Atrás, afortunadamente, han quedado los procesos autoritarios encabezados por militares que signaron más de medio siglo de historia argentina. Atrás quedaron las feroces antinomias políticas que dividieron a la sociedad y mucho más atrás la violencia guerrillera y el terrorismo de Estado.
Las instituciones, aun en forma imperfecta, están funcionando y, por primera vez, nuestro país lleva un cuarto de siglo eligiendo a sus autoridades por medio del sufragio universal, secreto y obligatorio.
Los días de elecciones ya no son, sin embargo, como aquel 30 de octubre de 1983, un día de fiesta para los argentinos. En parte, porque nos hemos acostumbrado a concurrir periódicamente a las urnas. Pero también porque, lamentablemente, sufrimos una crisis de representatividad que ha alejado a la ciudadanía de la vida partidaria y de su dirigencia política.
Se ha perdido el entusiasmo por la política, y la atracción que ésta provocaba en millones de jóvenes en los tiempos de la reapertura democrática ha pasado a ser una anécdota que la juventud de hoy apenas comprende con gran dificultad.
Sería injusto descargar la responsabilidad de esta situación en un solo gobierno. En mayor o menor medida, todos los gobernantes argentinos, desde 1983 hasta hoy, son responsables del actual desencanto social y de la inacción política que dificulta tanto la tan necesaria renovación de la dirigencia.
Pero no puede dejar de mencionarse como un factor clave en este proceso la búsqueda del poder, siempre asociado a la coerción, por encima de la búsqueda de autoridad, ligada al respeto.
Los últimos años no han sido precisamente pródigos en avances institucionales, pese a las numerosas promesas que, en ese sentido, hemos escuchado de boca de la actual presidenta de la Nación.
Y si algo faltaba para rebajar aún más la calidad institucional de la República, ello fue provisto por el evidente distanciamiento entre la presidenta Cristina Fernández de Kirchner y el vicepresidente Julio Cobos, quien, tras el desenlace del debate sobre las retenciones móviles en el Senado, fue objeto de severas críticas, descalificaciones y humillaciones, cuando no de temerarias sugerencias para que renunciara a su cargo.
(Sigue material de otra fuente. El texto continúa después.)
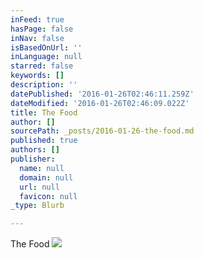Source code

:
 ```yaml
---
inFeed: true
hasPage: false
inNav: false
isBasedOnUrl: ''
inLanguage: null
starred: false
keywords: []
description: ''
datePublished: '2016-01-26T02:46:11.259Z'
dateModified: '2016-01-26T02:46:09.022Z'
title: The Food
author: []
sourcePath: _posts/2016-01-26-the-food.md
published: true
authors: []
publisher:
  name: null
  domain: null
  url: null
  favicon: null
_type: Blurb

---
```

The Food
![](https://s3-us-west-2.amazonaws.com/the-grid-img/p/4c2a50625a474e3b424507185e3106f710c7e4ce.jpg)
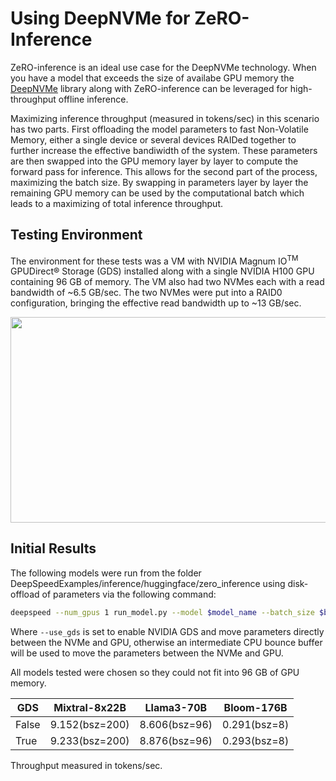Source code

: # Using DeepNVMe for ZeRO-Inference
ZeRO-inference is an ideal use case for the DeepNVMe technology. When you have a model that exceeds the size of availabe GPU memory the [DeepNVMe](https://github.com/deepspeedai/DeepSpeed/blob/master/blogs/deepspeed-gds/README.md) library along with ZeRO-inference can be leveraged for high-throughput offline inference. 

Maximizing inference throughput (measured in tokens/sec) in this scenario has two parts. First offloading the model parameters to fast Non-Volatile Memory, either a single device or several devices RAIDed together to further increase the effective bandiwidth of the system. These parameters are then swapped into the GPU memory layer by layer to compute the forward pass for inference. This allows for the second part of the process, maximizing the batch size. By swapping in parameters layer by layer the remaining GPU memory can be used by the computational batch which leads to a maximizing of total inference throughput.

## Testing Environment
The environment for these tests was a VM with NVIDIA Magnum IO<sup>TM</sup> GPUDirect® Storage (GDS) installed along with a single NVIDIA H100 GPU containing 96 GB of memory. The VM also had two NVMes each with a read bandwidth of ~6.5 GB/sec. The two NVMes were put into a RAID0 configuration, bringing the effective read bandwidth up to ~13 GB/sec. 
<div align="center">
    <img src="./media/nvme_config.png" style="width:6.5in;height:3.42153in" />
</div> 

## Initial Results
The following models were run from the folder DeepSpeedExamples/inference/huggingface/zero_inference using disk-offload of parameters via the following command:

```bash
deepspeed --num_gpus 1 run_model.py --model $model_name --batch_size $bsz --prompt-len 512 --gen-len 32 --disk-offload $path_to_foler --use_gds
```

Where `--use_gds` is set to enable NVIDIA GDS and move parameters directly between the NVMe and GPU, otherwise an intermediate CPU bounce buffer will be used to move the parameters between the NVMe and GPU.

All models tested were chosen so they could not fit into 96 GB of GPU memory.

GDS | Mixtral-8x22B | Llama3-70B | Bloom-176B  
|---|---|---|---|
False | 9.152(bsz=200) | 8.606(bsz=96) | 0.291(bsz=8) |
True | 9.233(bsz=200) | 8.876(bsz=96) | 0.293(bsz=8) |

Throughput measured in tokens/sec.
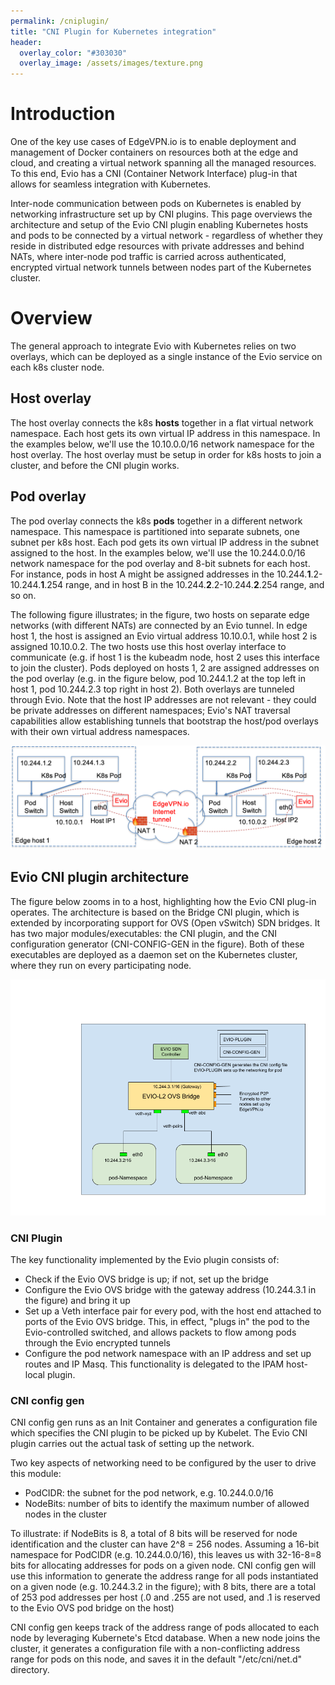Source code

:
 ```yaml
---
permalink: /cniplugin/
title: "CNI Plugin for Kubernetes integration"
header:
  overlay_color: "#303030"
  overlay_image: /assets/images/texture.png
---
```


# <i class="fas fa-cubes"></i> Introduction

One of the key use cases of EdgeVPN.io is to enable deployment and management of Docker containers on resources both at the edge and cloud, and creating a virtual network spanning all the managed resources. To this end, Evio has a CNI (Container Network Interface) plug-in that allows for seamless integration with Kubernetes.

Inter-node communication between pods on Kubernetes is enabled by networking infrastructure set up by CNI plugins. This page overviews the architecture and setup of the Evio CNI plugin enabling Kubernetes hosts and pods to be connected by a virtual network - regardless of whether they reside in distributed edge resources with private addresses and behind NATs, where inter-node pod traffic is carried across authenticated, encrypted virtual network tunnels between nodes part of the Kubernetes cluster. 

# <i class="fas fa-cubes"></i> Overview

The general approach to integrate Evio with Kubernetes relies on two overlays, which can be deployed as a single instance of the Evio service on each k8s cluster node. 

## Host overlay

The host overlay connects the k8s **hosts** together in a flat virtual network namespace. Each host gets its own virtual IP address in this namespace. In the examples below, we'll use the 10.10.0.0/16 network namespace for the host overlay. The host overlay must be setup in order for k8s hosts to join a cluster, and before the CNI plugin works.

## Pod overlay

The pod overlay connects the k8s **pods** together in a different network namespace. This namespace is partitioned into separate subnets, one subnet per k8s host. Each pod gets its own virtual IP address in the subnet assigned to the host. In the examples below, we'll use the 10.244.0.0/16 network namespace for the pod overlay and 8-bit subnets for each host. For instance, pods in host A might be assigned addresses in the 10.244.__**1**__.2-10.244.__**1**__.254 range, and in host B in the 10.244.__**2**__.2-10.244.__**2**__.254 range, and so on.

The following figure illustrates; in the figure, two hosts on separate edge networks (with different NATs) are connected by an Evio tunnel. In edge host 1, the host is assigned an Evio virtual address 10.10.0.1, while host 2 is assigned 10.10.0.2. The two hosts use this host overlay interface to communicate (e.g. if host 1 is the kubeadm node, host 2 uses this interface to join the cluster). Pods deployed on hosts 1, 2 are assigned addresses on the pod overlay (e.g. in the figure below, pod 10.244.1.2 at the top left in host 1, pod 10.244.2.3 top right in host 2). Both overlays are tunneled through Evio. Note that the host IP addresses are not relevant - they could be private addresses on different namespaces; Evio's NAT traversal capabilities allow establishing tunnels that bootstrap the host/pod overlays with their own virtual address namespaces.

![Overview of EdgeVPN.io Kubernetes integration](/assets/images/evio-cni-overview_2.png)

## Evio CNI plugin architecture

The figure below zooms in to a host, highlighting how the Evio CNI plug-in operates. The architecture is based on the Bridge CNI plugin, which is extended by incorporating support for OVS (Open vSwitch) SDN bridges. It has two major modules/executables: the CNI plugin, and the CNI configuration generator (CNI-CONFIG-GEN in the figure). Both of these executables are deployed as a daemon set on the Kubernetes cluster, where they run on every participating node.

![Overview of EdgeVPN.io CNI plug-in](/assets/images/evio-cni-host_2.png)

### CNI Plugin

The key functionality implemented by the Evio plugin consists of:

* Check if the Evio OVS bridge is up; if not, set up the bridge
* Configure the Evio OVS bridge with the gateway address (10.244.3.1 in the figure) and bring it up
* Set up a Veth interface pair for every pod, with the host end attached to ports of the Evio OVS bridge. This, in effect, "plugs in" the pod to the Evio-controlled switched, and allows packets to flow among pods through the Evio encrypted tunnels
* Configure the pod network namespace with an IP address and set up routes and IP Masq. This functionality is delegated to the IPAM host-local plugin.

### CNI config gen

CNI config gen runs as an Init Container and generates a configuration file which specifies the CNI plugin to be picked up by Kubelet. The Evio CNI plugin carries out the actual task of setting up the network.

Two key aspects of networking need to be configured by the user to drive this module:

* PodCIDR: the subnet for the pod network, e.g. 10.244.0.0/16
* NodeBits: number of bits to identify the maximum number of allowed nodes in the cluster

To illustrate: if NodeBits is 8, a total of 8 bits will be reserved for node identification and the cluster can have 2^8 = 256 nodes. Assuming a 16-bit namespace for PodCIDR (e.g. 10.244.0.0/16), this leaves us with 32-16-8=8 bits for allocating addresses for pods on a given node. CNI config gen will use this information to generate the address range for all pods instantiated on a given node (e.g. 10.244.3.2 in the figure); with 8 bits, there are a total of 253 pod addresses per host (.0 and .255 are not used, and .1 is reserved to the Evio OVS pod bridge on the host)

CNI config gen keeps track of the address range of pods allocated to each node by leveraging Kubernete's Etcd database. When a new node joins the cluster, it generates a configuration file with a non-conflicting address range for pods on this node, and saves it in the default "/etc/cni/net.d" directory.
Cuando permanentemente desde el poder político se aspira a controlar los tres poderes de la República; cuando se trata de condicionar a los jueces, o cuando se percibe al Congreso como un mero obstáculo en la tarea administrativa, se está ensuciando la política y la búsqueda del bien común cede frente el afán por el bien personal del gobernante.
Tenemos un notorio déficit de calidad institucional, que se vincula con la vigencia de la llamada "vieja política", un mal que se aprecia tanto en los protagonistas de nuestra vida pública como en los procedimientos para ejercer el poder.
Lo advertimos un año atrás, en las últimas elecciones presidenciales, cuando se denunciaron innumerables irregularidades, como las conocidas maniobras clientelistas y la desaparición de boletas en los cuartos oscuros.
La baja calidad institucional puede observarse también en la falta de estadísticas oficiales serias y en un Instituto Nacional de Estadística y Censos (Indec) que ha expulsado a sus mejores profesionales, al igual que en la ineficacia de nuestras fuerzas de seguridad para prevenir y reprimir la violencia delictiva, y de la Justicia para condenar a delincuentes comunes o ?desentrañar gravísimos casos de corrupción administrativa que están a la vista de todos.
Preservar la institucionalidad es, ante todo, respetar la Constitución y el principio de división de poderes; hacer un culto de la transparencia pública y la lucha contra la corrupción, y dejar de confundir al Estado con el Gobierno y a éste con el partido.
En reiteradas ocasiones, quien hoy ejerce la Presidencia de la Nación ha enfatizado su preocupación por la calidad institucional. Todavía está a tiempo de propiciar una batería de reformas que hagan más eficientes nuestras instituciones y garanticen la transparencia en la función pública, en lugar de promover medidas como los "superpoderes" o los manotazos a los fondos privados de jubilaciones.